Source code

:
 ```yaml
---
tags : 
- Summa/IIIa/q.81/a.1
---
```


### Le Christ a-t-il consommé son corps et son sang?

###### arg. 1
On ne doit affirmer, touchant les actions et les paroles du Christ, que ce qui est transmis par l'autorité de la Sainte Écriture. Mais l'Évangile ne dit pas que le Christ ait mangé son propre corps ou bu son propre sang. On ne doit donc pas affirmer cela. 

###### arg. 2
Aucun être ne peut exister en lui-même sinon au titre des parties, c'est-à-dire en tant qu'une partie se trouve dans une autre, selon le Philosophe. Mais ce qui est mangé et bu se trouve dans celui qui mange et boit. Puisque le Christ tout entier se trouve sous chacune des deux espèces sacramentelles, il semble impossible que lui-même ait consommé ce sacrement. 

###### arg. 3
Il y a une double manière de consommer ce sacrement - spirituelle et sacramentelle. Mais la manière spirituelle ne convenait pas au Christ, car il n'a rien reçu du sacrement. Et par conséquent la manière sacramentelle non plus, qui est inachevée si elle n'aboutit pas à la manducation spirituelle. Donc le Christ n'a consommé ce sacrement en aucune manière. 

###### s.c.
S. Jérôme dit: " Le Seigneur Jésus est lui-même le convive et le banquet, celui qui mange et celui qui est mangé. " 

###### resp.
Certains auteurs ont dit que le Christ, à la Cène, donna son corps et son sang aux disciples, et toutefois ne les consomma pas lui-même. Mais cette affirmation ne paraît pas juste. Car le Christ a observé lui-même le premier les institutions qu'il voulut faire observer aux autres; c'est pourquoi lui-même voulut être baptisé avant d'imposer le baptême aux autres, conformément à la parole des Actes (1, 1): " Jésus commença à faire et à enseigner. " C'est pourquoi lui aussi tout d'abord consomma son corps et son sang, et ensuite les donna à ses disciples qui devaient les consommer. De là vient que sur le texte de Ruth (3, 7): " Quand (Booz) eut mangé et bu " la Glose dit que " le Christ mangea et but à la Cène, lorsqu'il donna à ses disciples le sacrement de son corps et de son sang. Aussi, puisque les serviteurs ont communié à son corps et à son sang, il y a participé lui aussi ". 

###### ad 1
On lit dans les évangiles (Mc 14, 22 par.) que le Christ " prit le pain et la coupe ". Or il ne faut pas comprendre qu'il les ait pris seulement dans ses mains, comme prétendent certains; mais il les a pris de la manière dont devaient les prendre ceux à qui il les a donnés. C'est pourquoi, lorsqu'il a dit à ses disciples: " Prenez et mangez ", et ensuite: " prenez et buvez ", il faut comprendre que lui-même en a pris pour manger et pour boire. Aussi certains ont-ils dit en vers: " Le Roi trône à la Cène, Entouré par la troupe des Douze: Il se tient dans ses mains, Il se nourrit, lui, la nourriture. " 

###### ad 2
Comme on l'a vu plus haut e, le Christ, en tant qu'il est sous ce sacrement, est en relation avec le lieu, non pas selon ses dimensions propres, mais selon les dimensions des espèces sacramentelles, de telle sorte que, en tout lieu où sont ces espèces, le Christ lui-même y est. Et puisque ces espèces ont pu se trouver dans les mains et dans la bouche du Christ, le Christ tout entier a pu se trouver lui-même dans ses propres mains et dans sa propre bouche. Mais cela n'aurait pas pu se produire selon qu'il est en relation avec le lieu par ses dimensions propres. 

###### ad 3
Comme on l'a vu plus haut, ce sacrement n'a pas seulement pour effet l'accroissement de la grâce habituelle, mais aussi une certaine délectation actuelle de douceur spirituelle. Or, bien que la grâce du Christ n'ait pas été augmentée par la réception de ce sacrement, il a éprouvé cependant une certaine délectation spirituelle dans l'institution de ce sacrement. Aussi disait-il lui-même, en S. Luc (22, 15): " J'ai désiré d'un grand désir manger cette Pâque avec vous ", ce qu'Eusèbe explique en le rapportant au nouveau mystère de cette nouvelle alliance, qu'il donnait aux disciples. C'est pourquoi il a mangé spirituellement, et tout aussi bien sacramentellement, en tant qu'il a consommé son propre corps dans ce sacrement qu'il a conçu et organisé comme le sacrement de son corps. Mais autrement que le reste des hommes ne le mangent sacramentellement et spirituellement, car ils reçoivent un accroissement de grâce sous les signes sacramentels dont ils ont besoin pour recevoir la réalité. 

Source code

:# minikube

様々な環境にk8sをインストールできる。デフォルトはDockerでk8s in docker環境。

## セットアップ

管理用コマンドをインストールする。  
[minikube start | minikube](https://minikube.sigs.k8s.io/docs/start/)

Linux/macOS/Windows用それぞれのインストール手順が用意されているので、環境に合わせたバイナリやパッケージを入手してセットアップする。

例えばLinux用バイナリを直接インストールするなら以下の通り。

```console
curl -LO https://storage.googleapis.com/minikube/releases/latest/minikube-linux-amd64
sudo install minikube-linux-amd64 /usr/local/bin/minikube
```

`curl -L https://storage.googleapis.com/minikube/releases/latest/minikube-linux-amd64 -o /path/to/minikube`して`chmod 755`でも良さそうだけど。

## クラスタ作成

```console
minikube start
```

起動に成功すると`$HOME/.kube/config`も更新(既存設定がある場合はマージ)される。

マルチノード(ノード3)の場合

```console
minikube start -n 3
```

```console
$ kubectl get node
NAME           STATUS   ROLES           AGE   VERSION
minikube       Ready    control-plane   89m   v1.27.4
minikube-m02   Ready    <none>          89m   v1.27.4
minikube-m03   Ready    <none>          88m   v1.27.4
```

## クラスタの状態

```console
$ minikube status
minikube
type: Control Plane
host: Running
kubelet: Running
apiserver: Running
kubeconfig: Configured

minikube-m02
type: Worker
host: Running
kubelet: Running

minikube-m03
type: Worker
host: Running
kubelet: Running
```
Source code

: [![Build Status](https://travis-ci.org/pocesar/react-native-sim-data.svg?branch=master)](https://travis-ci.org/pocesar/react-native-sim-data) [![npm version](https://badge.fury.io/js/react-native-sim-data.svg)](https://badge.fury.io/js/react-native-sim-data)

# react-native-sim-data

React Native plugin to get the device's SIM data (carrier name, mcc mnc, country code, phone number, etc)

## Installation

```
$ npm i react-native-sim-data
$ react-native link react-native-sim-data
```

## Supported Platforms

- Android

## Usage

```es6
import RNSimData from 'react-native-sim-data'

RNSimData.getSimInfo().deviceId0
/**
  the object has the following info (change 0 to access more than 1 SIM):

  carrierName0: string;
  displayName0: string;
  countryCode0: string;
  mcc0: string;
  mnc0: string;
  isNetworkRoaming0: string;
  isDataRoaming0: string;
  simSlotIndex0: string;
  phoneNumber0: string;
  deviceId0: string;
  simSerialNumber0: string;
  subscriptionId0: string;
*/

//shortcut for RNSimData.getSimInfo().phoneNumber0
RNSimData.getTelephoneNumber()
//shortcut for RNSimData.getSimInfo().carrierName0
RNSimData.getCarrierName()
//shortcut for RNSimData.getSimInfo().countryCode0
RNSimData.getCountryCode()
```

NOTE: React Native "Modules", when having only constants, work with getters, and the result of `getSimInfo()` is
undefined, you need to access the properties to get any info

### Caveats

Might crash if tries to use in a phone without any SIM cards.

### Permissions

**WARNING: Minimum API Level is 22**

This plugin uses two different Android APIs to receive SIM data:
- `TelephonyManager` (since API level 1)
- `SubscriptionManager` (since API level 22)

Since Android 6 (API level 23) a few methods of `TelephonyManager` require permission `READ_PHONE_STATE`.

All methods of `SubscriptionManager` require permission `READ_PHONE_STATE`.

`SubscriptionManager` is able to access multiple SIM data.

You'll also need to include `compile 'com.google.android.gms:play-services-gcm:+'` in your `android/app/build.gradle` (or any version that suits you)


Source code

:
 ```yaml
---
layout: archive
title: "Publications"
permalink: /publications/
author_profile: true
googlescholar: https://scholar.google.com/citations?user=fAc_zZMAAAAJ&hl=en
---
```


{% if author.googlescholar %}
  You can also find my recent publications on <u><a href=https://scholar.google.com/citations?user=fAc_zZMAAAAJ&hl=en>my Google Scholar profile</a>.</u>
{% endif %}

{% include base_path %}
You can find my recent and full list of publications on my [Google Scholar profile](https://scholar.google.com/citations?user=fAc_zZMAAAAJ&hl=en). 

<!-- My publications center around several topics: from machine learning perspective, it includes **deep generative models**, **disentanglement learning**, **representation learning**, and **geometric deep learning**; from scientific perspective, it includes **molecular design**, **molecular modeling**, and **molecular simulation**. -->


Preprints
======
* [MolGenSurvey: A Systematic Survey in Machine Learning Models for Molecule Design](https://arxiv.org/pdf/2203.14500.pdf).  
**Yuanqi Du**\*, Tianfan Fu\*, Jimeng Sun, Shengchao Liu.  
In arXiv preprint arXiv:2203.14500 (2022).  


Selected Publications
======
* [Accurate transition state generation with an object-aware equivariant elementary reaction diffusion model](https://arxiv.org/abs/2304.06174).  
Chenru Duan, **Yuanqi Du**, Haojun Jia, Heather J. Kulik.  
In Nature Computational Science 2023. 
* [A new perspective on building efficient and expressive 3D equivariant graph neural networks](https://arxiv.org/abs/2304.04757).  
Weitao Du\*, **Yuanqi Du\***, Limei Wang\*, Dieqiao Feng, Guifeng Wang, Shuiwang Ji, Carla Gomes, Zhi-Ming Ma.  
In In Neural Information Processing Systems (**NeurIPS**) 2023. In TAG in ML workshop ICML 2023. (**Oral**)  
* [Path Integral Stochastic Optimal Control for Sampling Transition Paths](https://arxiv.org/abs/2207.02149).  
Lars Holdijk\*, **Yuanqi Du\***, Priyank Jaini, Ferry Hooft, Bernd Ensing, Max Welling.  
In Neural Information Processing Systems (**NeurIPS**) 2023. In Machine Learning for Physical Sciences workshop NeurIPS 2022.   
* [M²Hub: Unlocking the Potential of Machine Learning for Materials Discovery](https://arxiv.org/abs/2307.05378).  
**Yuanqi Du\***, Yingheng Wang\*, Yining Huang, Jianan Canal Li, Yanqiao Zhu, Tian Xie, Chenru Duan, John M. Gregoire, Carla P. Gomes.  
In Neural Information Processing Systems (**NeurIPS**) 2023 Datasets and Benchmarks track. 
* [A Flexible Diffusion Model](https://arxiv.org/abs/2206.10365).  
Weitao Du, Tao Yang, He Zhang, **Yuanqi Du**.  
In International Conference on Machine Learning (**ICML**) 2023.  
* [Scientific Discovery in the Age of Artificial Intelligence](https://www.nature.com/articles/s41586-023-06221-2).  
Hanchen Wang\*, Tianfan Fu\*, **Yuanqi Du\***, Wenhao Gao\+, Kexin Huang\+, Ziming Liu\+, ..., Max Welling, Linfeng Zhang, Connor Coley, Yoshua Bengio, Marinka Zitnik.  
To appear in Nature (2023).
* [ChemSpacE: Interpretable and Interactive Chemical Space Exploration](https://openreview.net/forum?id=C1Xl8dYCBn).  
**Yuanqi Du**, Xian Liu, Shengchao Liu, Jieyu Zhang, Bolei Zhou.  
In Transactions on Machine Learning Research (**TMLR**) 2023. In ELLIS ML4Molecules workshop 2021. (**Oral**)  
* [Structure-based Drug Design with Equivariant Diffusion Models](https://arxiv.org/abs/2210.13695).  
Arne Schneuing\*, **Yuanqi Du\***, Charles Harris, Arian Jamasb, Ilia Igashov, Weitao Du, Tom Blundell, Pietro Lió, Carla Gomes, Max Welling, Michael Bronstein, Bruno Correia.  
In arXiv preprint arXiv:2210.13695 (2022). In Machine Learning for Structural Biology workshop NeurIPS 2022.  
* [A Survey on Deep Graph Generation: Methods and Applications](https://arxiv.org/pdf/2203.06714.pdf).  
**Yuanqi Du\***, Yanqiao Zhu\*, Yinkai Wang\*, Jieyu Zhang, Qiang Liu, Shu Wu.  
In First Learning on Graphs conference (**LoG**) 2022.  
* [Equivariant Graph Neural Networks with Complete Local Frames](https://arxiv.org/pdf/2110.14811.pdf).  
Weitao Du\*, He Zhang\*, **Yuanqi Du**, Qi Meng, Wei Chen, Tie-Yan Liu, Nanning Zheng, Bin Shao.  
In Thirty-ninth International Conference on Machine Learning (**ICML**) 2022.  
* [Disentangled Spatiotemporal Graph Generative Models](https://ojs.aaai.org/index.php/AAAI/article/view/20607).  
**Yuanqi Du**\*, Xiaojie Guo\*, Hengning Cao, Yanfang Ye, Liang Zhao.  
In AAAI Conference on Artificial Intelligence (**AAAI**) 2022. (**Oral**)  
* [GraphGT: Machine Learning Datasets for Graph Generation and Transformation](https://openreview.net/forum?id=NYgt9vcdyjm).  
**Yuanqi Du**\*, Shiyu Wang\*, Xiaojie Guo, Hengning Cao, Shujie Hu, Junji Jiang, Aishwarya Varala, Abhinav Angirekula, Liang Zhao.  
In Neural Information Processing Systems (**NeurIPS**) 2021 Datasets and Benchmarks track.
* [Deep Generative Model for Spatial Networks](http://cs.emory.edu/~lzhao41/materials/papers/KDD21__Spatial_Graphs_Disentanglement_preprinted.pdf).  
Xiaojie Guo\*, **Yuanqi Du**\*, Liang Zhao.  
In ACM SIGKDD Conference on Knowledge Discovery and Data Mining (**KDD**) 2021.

════════

| WORK ORDER |
In the entries above, how many lines hold the word "TelephonyManager"? Answer with the number only.

| ANSWER BOX |
2